Entire civilizations came and went without inventing the wheel, yet the idea is obvious to any 2 year old who got to play with a toy car. Almost every concept that we think of as completely obvious today was not within the grasp of humanity for the vast majority of its existence.
We humans are not intelligent things. We are generalists with the ability to draw deep inferences from abstraction and correlation. That tooling has allowed us to pick up and use intelligent tools when we've had the chance to run into them.
This is the reason agriculture, language, math, and the scientific method (among many others) have been such turning points in the acceleration of human history.
Language is an external encoder that DNA never planned on. Since it entered our tool set, we as a species have always been on a runaway technological acceleration as caused by an escaped generalist but have been very good about maintaining epistemic denial about it.

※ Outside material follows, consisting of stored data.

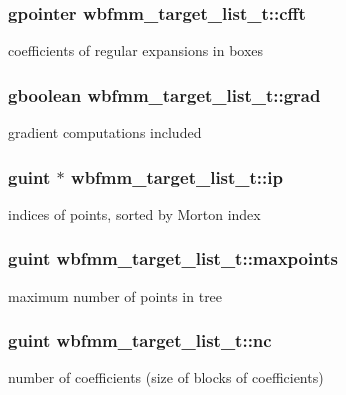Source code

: \subsubsection[{cfft}]{\setlength{\rightskip}{0pt plus 5cm}gpointer wbfmm\+\_\+target\+\_\+list\+\_\+t\+::cfft}\label{structwbfmm__target__list__t_a12bb5b8d5d13858490facfb5ba8c194c}
coefficients of regular expansions in boxes 
\subsubsection[{grad}]{\setlength{\rightskip}{0pt plus 5cm}gboolean wbfmm\+\_\+target\+\_\+list\+\_\+t\+::grad}\label{structwbfmm__target__list__t_ad11d85c28d4ea1a81adf6c53dad621e2}
gradient computations included 
\subsubsection[{ip}]{\setlength{\rightskip}{0pt plus 5cm}guint $\ast$ wbfmm\+\_\+target\+\_\+list\+\_\+t\+::ip}\label{structwbfmm__target__list__t_aaff7d09451a1b24eab1d62df930821e0}
indices of points, sorted by Morton index 
\subsubsection[{maxpoints}]{\setlength{\rightskip}{0pt plus 5cm}guint wbfmm\+\_\+target\+\_\+list\+\_\+t\+::maxpoints}\label{structwbfmm__target__list__t_aaebfaff7dc490dbdbf42a0810573235f}
maximum number of points in tree 
\subsubsection[{nc}]{\setlength{\rightskip}{0pt plus 5cm}guint wbfmm\+\_\+target\+\_\+list\+\_\+t\+::nc}\label{structwbfmm__target__list__t_a036fc44fe30a5e3dd1e76dd82985903f}
number of coefficients (size of blocks of coefficients) 
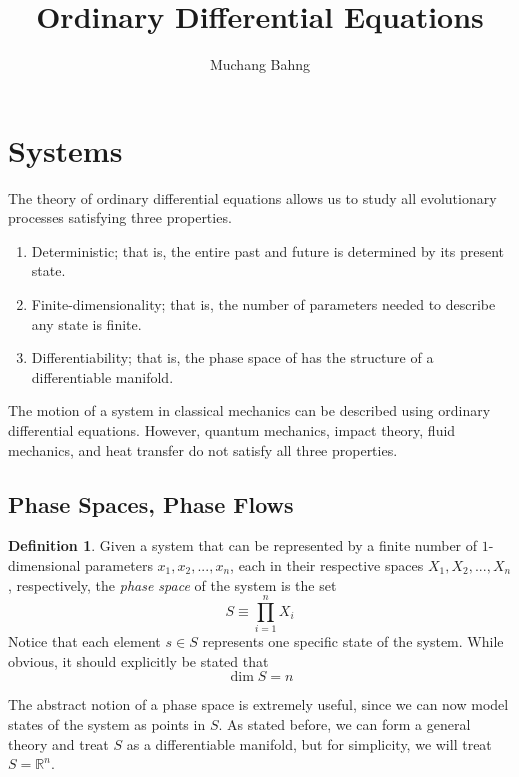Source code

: \documentclass{article}
\theoremstyle{remark}
\theoremstyle{definition}
\newtheorem{definition}{Definition}[section]
\begin{document}
\pagestyle{fancy}

\cfoot{\thepage / \pageref{LastPage}}

\title{Ordinary Differential Equations}
\author{Muchang Bahng}

\maketitle
\tableofcontents
\pagebreak 

\section{Systems}

  The theory of ordinary differential equations allows us to study all evolutionary processes satisfying three properties. 
  \begin{enumerate}
    \item Deterministic; that is, the entire past and future is determined by its present state. 
    \item Finite-dimensionality; that is, the number of parameters needed to describe any state is finite. 
    \item Differentiability; that is, the phase space of has the structure of a differentiable manifold. 
  \end{enumerate}
  The motion of a system in classical mechanics can be described using ordinary differential equations. However, quantum mechanics, impact theory, fluid mechanics, and heat transfer do not satisfy all three properties. 

  \subsection{Phase Spaces, Phase Flows}

    \begin{definition}
      Given a system that can be represented by a finite number of $1$-dimensional parameters $x_1, x_2, ..., x_n$, each in their respective spaces $X_1, X_2, ..., X_n$, respectively, the \textit{phase space} of the system is the set
      \[S \equiv \prod_{i=1}^n X_i\]
      Notice that each element $s \in S$ represents one specific state of the system. While obvious, it should explicitly be stated that 
      \[\dim{S} = n\]
    \end{definition}

    The abstract notion of a phase space is extremely useful, since we can now model states of the system as points in $S$. As stated before, we can form a general theory and treat $S$ as a differentiable manifold, but for simplicity, we will treat $S = \mathbb{R}^n$. 
\end{document}

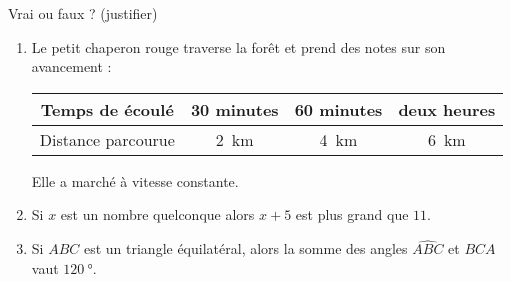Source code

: 
\begin{exercice}\label{exo2smath-0251}

    Vrai ou faux ? (justifier)
    \begin{enumerate}
        \item
            Le petit chaperon rouge traverse la forêt et prend des notes sur son avancement :
            \begin{center}
                \begin{tabular}[]{|c||c|c|c|}
                    \hline
                    Temps de écoulé&30 minutes&60 minutes&deux heures\\
                    \hline
                    Distance parcourue&\SI{2}{\kilo\meter}&\SI{4}{\kilo\meter}&\SI{6}{\kilo\meter}\\ 
                    \hline
                \end{tabular}
            \end{center}
            Elle a marché à vitesse constante.
        \item
            Si \( x\) est un nombre quelconque alors \( x+5\) est plus grand que \( 11\).
        \item
            Si \( ABC\) est un triangle équilatéral, alors la somme des angles \( \widehat{ABC}\) et \( \widehat{BCA}\) vaut \(\SI{120}{\degree}\).
    \end{enumerate}

\end{exercice}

What Does Escape Look Like?
If DNA is the end user of human general intelligence (HGI) then one would expect to find some level of DNA - Human alignment.
Sexual drives are a means of driving generalists into reproducing. The drive is so powerful that at its peak it can override hunger, sleep, and almost all other competing priorities. It also diminishes when parents are tired because their offspring require care and protection. A wonderfully balanced system for getting parents to have children without overburdening the families.
Prior to language any human trying to challenge such a system was on their own, swimming in a sea of self doubt, shamed into falling in with expectations or abandoned to die. Even if they lived, their opinions died with them for lack of an ability of their challenge to spread. Dogs still live in that world and are perfectly aligned with the interests of their DNA unless humans intervene.
Language has allowed humans to invent birth control and the philosophical underpinnings of individuality and self which allow humans to completely subvert the drive to reproduce for their own entertainment and social cohesion.
Modern human generalists have broken out of their box.